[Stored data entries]
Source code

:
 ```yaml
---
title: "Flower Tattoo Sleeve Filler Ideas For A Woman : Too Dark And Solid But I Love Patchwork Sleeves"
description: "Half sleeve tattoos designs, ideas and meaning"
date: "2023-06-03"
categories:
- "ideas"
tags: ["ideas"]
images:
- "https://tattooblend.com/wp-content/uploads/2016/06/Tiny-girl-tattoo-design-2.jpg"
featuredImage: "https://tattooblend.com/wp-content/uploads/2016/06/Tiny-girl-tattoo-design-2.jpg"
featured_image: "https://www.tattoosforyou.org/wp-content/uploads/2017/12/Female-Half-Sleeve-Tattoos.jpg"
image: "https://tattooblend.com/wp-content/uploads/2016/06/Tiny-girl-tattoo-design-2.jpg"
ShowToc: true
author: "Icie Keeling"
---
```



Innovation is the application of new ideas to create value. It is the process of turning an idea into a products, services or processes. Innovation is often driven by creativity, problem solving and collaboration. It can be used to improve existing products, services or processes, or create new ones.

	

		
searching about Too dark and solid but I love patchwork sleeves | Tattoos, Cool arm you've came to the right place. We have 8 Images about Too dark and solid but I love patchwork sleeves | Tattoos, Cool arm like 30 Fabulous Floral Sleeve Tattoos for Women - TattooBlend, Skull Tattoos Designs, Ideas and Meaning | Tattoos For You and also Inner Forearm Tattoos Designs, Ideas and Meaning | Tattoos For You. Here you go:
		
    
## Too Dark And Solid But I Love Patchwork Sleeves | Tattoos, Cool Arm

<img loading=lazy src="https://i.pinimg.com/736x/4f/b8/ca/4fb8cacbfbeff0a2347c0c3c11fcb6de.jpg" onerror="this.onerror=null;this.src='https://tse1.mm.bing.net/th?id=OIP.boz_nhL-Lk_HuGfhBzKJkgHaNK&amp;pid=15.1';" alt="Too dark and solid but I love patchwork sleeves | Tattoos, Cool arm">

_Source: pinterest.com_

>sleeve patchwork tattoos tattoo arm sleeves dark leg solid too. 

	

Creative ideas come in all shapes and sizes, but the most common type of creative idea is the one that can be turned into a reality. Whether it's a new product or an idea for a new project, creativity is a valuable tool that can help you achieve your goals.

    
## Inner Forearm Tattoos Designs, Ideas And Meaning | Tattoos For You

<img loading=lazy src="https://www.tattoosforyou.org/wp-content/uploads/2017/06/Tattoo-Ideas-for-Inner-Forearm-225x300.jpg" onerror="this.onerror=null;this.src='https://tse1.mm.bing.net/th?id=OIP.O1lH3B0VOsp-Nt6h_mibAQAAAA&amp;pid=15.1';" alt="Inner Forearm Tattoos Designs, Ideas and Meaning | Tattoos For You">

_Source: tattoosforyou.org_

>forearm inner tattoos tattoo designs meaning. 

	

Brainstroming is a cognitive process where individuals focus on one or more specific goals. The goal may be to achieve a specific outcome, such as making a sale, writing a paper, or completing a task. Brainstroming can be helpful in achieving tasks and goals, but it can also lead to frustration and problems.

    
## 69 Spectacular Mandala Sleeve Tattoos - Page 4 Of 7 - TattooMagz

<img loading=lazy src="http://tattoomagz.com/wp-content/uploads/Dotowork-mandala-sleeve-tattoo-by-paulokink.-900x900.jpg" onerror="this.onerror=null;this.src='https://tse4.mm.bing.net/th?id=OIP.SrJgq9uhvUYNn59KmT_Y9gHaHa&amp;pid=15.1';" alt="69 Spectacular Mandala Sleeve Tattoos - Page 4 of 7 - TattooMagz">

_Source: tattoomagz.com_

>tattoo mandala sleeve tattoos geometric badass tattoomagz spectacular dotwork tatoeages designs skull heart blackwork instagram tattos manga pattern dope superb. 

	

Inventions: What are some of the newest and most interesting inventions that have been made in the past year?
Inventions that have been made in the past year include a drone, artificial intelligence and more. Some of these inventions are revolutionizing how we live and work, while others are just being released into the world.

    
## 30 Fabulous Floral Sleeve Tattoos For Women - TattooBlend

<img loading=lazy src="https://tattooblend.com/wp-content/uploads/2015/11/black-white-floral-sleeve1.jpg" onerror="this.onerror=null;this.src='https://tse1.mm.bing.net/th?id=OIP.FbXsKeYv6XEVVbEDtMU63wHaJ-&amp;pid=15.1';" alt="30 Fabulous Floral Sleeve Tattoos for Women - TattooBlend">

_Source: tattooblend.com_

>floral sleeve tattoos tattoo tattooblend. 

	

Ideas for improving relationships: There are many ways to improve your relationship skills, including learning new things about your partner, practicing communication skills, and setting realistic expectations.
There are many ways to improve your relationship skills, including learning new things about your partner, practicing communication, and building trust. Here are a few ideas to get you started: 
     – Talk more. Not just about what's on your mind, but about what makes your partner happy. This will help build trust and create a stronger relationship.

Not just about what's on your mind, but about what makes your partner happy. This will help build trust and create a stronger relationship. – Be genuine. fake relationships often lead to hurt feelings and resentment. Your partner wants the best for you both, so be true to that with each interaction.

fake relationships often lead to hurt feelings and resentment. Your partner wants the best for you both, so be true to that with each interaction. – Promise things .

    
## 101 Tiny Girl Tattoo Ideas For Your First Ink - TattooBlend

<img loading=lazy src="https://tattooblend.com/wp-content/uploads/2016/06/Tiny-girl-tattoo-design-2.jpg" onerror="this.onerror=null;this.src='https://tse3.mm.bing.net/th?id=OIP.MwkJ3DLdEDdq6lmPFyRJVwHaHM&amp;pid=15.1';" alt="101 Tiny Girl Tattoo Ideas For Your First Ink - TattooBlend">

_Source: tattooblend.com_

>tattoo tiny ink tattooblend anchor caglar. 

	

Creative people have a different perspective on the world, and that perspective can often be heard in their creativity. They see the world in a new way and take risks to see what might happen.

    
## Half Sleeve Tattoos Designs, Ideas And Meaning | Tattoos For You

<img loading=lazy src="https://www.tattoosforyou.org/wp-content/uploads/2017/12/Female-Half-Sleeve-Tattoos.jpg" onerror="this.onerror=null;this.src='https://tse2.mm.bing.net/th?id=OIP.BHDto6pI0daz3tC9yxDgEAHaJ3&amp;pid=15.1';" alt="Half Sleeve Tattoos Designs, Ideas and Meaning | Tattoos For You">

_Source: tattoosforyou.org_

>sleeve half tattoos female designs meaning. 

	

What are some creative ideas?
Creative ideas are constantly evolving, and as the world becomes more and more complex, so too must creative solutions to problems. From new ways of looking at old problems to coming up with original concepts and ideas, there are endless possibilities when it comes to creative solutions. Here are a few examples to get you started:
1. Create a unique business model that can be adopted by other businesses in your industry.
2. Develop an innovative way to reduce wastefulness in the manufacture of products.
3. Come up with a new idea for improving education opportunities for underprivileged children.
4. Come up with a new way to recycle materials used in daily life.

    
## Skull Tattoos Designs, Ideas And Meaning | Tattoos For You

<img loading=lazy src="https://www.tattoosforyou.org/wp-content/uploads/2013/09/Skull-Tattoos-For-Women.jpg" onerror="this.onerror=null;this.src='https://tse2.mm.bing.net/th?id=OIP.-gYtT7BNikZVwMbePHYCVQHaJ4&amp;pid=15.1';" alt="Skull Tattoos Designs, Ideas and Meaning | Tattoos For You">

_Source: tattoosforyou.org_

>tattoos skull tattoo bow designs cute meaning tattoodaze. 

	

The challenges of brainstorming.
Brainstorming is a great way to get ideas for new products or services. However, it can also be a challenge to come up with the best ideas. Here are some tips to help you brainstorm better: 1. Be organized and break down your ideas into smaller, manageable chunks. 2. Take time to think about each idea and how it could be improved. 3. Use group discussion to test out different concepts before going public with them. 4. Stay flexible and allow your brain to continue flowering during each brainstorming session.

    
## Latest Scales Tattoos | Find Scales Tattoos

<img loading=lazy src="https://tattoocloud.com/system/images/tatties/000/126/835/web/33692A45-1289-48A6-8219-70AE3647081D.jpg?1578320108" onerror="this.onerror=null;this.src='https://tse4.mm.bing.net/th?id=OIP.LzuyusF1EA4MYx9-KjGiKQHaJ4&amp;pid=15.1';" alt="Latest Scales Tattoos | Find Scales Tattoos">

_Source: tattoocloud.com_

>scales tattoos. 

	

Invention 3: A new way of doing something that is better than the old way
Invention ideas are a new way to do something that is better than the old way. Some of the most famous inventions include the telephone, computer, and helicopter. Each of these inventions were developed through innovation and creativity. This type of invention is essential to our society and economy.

• [Exercise]: Which of the lines above include the word "Latest"? List those lines.

• [Problem solution]:
## Latest Scales Tattoos | Find Scales Tattoos
<img loading=lazy src="https://tattoocloud.com/system/images/tatties/000/126/835/web/33692A45-1289-48A6-8219-70AE3647081D.jpg?1578320108" onerror="this.onerror=null;this.src='https://tse4.mm.bing.net/th?id=OIP.LzuyusF1EA4MYx9-KjGiKQHaJ4&amp;pid=15.1';" alt="Latest Scales Tattoos | Find Scales Tattoos">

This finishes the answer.